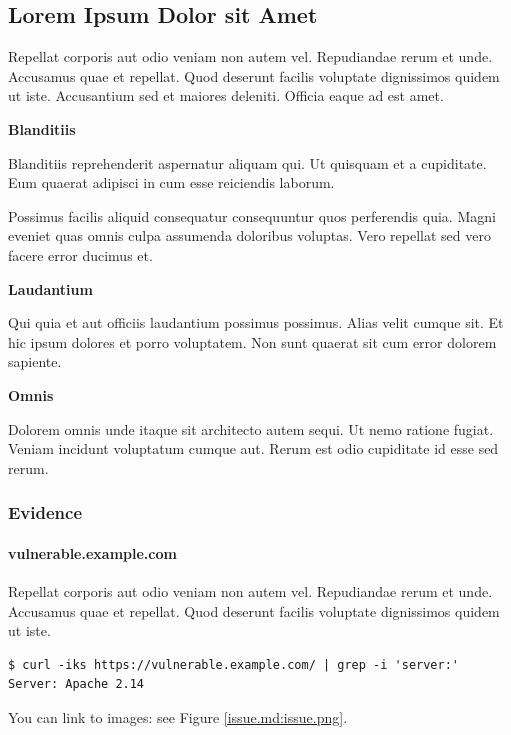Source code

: \documentclass[a4paper]{article}
\begin{document}
      \newpage
    
    \subsection{Lorem Ipsum Dolor sit Amet}
    \label{issue.md}

    Repellat corporis aut odio veniam non autem vel.
Repudiandae rerum et unde. Accusamus quae et repellat.
Quod deserunt facilis voluptate dignissimos quidem ut iste.
Accusantium sed et maiores deleniti.
Officia eaque ad est amet.

\textbf{Blanditiis}

Blanditiis reprehenderit aspernatur aliquam qui.
Ut quisquam et a cupiditate.
Eum quaerat adipisci in cum esse reiciendis laborum.

Possimus facilis aliquid consequatur consequuntur quos perferendis quia.
Magni eveniet quas omnis culpa assumenda doloribus voluptas.
Vero repellat sed vero facere error ducimus et.

\textbf{Laudantium}

Qui quia et aut officiis laudantium possimus possimus.
Alias velit cumque sit.
Et hic ipsum dolores et porro voluptatem.
Non sunt quaerat sit cum error dolorem sapiente.

\textbf{Omnis}

Dolorem omnis unde itaque sit architecto autem sequi.
Ut nemo ratione fugiat.
Veniam incidunt voluptatum cumque aut.
Rerum est odio cupiditate id esse sed rerum.


    \subsubsection{Evidence}

          \paragraph{vulnerable.example.com}

      Repellat corporis aut odio veniam non autem vel.
Repudiandae rerum et unde. Accusamus quae et repellat.
Quod deserunt facilis voluptate dignissimos quidem ut iste.

\begin{lstlisting}
$ curl -iks https://vulnerable.example.com/ | grep -i 'server:'
Server: Apache 2.14
\end{lstlisting}

You can link to images: see Figure \ref{issue.md:issue.png}.
\end{document}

● ● ●

- [REQUIREMENT]: Exactly the lines above from the one with "Et hic ipsum dolores et porro voluptatem." to the one with "Rerum est odio cupiditate id esse sed rerum.", both included, are to be quoted; leave the rest out.

- [SOLUTION FOR THIS EXERCISE]:
Et hic ipsum dolores et porro voluptatem.
Non sunt quaerat sit cum error dolorem sapiente.

\textbf{Omnis}

Dolorem omnis unde itaque sit architecto autem sequi.
Ut nemo ratione fugiat.
Veniam incidunt voluptatum cumque aut.
Rerum est odio cupiditate id esse sed rerum.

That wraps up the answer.